Novato High School (NHS) is a public high school located in Novato, California, in Marin County. It is a part of the Novato Unified School District.

History

Built in 1955 and founded in 1957, three years before Novato was incorporated as a city, it is one of two comprehensive high schools in the Novato Unified School District, the other being San Marin High School.

Demographics

Since the mid-1980s, the school's student population has ranged from 1000 to 1200 students.
In the 2018–2019 school year, the demographic distribution was as follows: Caucasian (46.7%), Latino (38.1%), Asian/Other Asian (6.2%), Two or More Races (4.7%), African American (2.8%), Native American (1.1%) and Pacific Islander (0.4%).

Campus

NHS rests on a 38-acre site, with two gymnasiums, a Lecture Hall/Performing Arts Center, three computer centers, a library with a computer lab, dance studio, weight room, locker rooms, a wing for visual art classrooms, and a wing for music classrooms. Outdoor facilities include tennis courts, basketball courts, softball diamond, baseball stadium, turf football stadium with a track, soccer field, and a newly renovated swimming pool.

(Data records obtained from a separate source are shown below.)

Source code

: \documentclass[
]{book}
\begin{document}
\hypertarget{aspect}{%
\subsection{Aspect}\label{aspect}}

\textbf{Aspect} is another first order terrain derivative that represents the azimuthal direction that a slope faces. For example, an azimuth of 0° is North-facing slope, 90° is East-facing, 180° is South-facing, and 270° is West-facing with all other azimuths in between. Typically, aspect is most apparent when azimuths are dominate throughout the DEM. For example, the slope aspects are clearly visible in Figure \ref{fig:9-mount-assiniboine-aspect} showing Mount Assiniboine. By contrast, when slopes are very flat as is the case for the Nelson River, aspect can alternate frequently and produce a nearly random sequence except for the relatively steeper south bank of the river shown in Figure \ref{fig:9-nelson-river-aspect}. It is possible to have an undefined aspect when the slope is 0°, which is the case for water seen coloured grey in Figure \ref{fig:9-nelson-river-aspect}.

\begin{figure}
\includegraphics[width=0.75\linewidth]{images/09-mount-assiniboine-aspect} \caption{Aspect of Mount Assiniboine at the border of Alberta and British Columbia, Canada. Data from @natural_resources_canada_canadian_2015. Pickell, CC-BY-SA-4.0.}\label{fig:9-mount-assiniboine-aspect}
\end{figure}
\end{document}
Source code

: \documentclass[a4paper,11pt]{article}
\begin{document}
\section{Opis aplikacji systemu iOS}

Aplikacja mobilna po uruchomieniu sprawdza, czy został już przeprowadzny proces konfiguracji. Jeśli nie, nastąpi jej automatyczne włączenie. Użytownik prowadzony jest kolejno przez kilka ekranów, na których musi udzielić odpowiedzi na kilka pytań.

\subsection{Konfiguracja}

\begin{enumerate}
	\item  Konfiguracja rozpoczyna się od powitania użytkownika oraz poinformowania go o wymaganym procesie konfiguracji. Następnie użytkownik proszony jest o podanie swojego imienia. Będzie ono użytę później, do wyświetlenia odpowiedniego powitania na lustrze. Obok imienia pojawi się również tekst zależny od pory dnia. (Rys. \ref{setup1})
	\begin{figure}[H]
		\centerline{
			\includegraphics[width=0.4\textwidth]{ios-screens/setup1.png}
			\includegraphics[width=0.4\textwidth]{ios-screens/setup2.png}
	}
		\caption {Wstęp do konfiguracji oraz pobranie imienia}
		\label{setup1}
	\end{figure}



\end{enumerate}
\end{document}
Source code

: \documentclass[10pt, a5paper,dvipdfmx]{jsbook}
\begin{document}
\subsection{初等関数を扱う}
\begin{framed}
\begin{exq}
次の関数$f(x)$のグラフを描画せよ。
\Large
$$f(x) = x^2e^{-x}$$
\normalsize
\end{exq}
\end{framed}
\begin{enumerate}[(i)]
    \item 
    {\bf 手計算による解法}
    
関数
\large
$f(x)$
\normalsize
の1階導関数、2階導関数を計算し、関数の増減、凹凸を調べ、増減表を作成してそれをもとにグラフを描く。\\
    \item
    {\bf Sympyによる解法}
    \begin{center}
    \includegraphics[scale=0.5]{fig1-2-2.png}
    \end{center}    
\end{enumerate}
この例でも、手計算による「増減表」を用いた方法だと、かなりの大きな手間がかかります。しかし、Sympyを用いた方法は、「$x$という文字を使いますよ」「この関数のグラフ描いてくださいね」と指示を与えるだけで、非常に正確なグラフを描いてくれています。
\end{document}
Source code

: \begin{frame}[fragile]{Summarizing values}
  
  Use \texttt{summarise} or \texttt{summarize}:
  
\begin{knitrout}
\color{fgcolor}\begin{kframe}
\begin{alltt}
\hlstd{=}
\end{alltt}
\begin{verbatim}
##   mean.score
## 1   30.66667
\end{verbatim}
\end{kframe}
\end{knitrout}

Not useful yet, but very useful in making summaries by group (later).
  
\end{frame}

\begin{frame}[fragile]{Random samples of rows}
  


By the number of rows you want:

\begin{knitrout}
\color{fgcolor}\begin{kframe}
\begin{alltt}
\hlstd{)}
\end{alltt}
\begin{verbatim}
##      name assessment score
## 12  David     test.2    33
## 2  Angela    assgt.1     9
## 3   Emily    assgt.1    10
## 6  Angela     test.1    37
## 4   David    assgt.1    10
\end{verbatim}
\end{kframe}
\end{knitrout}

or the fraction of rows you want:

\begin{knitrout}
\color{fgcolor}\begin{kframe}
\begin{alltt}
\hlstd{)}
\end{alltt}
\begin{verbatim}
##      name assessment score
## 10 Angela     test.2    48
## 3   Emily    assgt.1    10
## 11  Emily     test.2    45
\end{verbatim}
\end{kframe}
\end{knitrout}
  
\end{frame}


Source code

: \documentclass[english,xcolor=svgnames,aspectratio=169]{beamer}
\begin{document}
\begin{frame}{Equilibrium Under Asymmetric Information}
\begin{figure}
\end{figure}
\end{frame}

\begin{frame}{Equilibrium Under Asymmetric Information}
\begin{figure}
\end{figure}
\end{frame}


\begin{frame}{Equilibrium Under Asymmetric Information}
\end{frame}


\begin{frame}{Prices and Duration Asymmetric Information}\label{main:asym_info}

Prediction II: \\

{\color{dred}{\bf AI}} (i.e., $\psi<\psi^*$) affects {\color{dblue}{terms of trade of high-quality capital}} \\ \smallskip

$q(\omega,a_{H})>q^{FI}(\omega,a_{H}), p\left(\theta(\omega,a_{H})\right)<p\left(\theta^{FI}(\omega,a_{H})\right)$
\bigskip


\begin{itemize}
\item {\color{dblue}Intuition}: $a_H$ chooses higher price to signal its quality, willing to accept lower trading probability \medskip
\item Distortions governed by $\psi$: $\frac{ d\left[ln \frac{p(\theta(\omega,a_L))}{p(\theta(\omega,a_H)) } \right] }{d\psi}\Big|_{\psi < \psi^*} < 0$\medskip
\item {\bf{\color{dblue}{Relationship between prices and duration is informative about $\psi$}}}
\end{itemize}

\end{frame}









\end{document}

One of the most exciting aspects of the climate and culture of the school is the dynamic Leadership class (ASB).  Another student-led organization on campus is the Link Crew (since 2015). Link Crew has 11 and 12 grade students act as mentors and role models for the incoming 9 grade class to help in the transition from middle to high school.

Curriculum

Novato High School has several comprehensive academic program including college preparatory courses, Honors and Advanced Placement classes, fine and performing arts classes, and industrial arts courses.  Novato High School also provides support services such as the English Language Development (ELD) Programs for those students who require additional resources. Advanced Placement offerings include: AP Music Theory, AP Art History, AP Human Geography, AP European History, AP US History, AP Government, AP Economics, Calculus AB/BC, AP Biology, AP Physics, AP Stats, AP English Language, AP English Literature, AP Studio Art and AP Spanish.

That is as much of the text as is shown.